AIM OF THE TASK -
Check which lines in the records hold "strut" and report how many there are, with no other text.

LISTED ENTRIES -
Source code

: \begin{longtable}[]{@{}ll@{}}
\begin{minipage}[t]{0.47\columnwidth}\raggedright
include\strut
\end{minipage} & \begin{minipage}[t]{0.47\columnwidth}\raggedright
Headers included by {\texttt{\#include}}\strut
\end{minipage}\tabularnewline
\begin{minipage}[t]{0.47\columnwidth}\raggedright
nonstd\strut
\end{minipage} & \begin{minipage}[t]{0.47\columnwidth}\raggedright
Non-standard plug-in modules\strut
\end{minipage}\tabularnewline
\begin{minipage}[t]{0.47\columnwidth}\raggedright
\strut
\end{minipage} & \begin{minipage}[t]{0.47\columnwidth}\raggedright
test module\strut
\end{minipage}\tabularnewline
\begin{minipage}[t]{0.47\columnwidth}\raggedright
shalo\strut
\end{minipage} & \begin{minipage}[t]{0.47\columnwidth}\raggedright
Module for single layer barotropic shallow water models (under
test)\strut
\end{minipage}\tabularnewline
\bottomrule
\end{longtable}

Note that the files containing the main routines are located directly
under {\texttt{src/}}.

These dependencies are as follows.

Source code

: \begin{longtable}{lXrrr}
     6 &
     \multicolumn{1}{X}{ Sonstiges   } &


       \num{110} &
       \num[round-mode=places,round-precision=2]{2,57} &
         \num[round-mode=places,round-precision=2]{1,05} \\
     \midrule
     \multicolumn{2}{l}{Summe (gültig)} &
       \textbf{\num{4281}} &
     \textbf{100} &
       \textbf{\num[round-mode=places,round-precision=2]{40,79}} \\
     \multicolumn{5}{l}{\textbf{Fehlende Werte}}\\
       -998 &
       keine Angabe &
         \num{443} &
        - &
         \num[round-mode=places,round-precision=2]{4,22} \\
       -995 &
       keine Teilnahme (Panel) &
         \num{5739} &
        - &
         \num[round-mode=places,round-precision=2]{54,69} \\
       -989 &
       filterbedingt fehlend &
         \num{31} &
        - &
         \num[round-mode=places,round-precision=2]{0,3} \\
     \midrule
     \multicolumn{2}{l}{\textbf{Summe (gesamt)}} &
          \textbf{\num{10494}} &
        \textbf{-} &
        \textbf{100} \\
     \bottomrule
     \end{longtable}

RESULT FOR THIS EXERCISE -
8